Primary open-angle glaucoma (POAG) represents almost 90% of glaucoma cases. GlobalData epidemiologists forecast that the total prevalent cases (diagnosed and undiagnosed) of POAG in the US will grow at an annual growth rate (AGR) of 2.8% a year over the next ten years, from around 3.6 million cases last year to 4.6 million cases in 2030 (Figure 1). The diagnosed prevalent cases, however, represent less than half of the total cases, with around 1.6 million diagnosed prevalent cases last year and two million diagnosed prevalent cases in 2030. Various studies in the US have reported the diagnosis rate of glaucoma to represent 30–50% of the total cases.

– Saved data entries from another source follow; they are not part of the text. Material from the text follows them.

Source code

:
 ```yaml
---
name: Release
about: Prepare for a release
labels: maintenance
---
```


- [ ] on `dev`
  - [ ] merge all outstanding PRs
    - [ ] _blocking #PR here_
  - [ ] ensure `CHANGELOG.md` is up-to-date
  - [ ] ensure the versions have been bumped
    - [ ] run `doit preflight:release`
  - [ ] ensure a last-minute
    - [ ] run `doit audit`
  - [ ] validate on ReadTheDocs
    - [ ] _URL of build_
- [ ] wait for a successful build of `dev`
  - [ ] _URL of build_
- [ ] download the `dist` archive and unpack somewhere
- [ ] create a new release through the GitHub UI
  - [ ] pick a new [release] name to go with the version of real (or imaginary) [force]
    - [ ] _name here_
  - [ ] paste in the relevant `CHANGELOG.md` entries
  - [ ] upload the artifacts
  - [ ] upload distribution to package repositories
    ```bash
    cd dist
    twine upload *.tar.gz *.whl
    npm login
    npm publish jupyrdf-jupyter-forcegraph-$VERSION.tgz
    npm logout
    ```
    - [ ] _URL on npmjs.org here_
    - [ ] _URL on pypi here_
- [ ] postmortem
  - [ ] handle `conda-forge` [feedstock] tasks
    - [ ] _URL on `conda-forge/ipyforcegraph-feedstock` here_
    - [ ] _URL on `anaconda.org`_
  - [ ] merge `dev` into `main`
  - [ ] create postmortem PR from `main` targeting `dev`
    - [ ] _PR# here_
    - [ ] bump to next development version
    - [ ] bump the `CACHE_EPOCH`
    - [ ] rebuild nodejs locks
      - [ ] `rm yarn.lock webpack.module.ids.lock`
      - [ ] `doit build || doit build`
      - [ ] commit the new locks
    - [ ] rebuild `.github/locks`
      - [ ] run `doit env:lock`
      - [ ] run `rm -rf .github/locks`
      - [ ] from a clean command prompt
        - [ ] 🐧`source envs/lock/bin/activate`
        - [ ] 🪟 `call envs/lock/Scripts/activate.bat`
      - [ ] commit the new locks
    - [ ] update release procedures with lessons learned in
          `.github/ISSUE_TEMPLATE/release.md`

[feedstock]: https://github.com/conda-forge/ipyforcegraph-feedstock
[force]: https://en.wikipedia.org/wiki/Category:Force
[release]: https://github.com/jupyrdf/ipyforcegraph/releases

According to a February 2016 study conducted by Gupta and colleagues and published in the Investigative Ophthalmology and Visual Science journal, around 43.7% of cases in the survey had a previous physician diagnosis of glaucoma. The study used data from the 2005–08 National Health and Nutrition Examination Survey, a nationally representative survey of the US population. The burden of undiagnosed and untreated cases was also shared unevenly in the US population. Undiagnosed glaucoma cases were higher in African Americans compared to the White population, while undiagnosed and untreated cases were also higher in the lower socioeconomic group. In addition, comorbid conditions such as diabetes and high blood pressure were found to be major factors that increased the risk and complications of glaucoma. In the US, diabetes and high blood pressure are widely prevalent and predicted to rise further in the next few years. As such, GlobalData epidemiologists believe that the number of glaucoma cases will continue to rise, and the share of undiagnosed cases is unlikely to decrease in the near future.
Glaucoma is a debilitating condition in terms of quality-of-life impact and both progressive and irreversible deterioration in vision. When diagnosed early, however, the condition is manageable and prevents further deterioration of vision. Regular screening is needed, especially in adults aged 40 years and older, to detect the signs of glaucoma earlier. Tailoring the public health policy for early diagnosis and treatment to the high-risk population will help lessen the burden of this condition.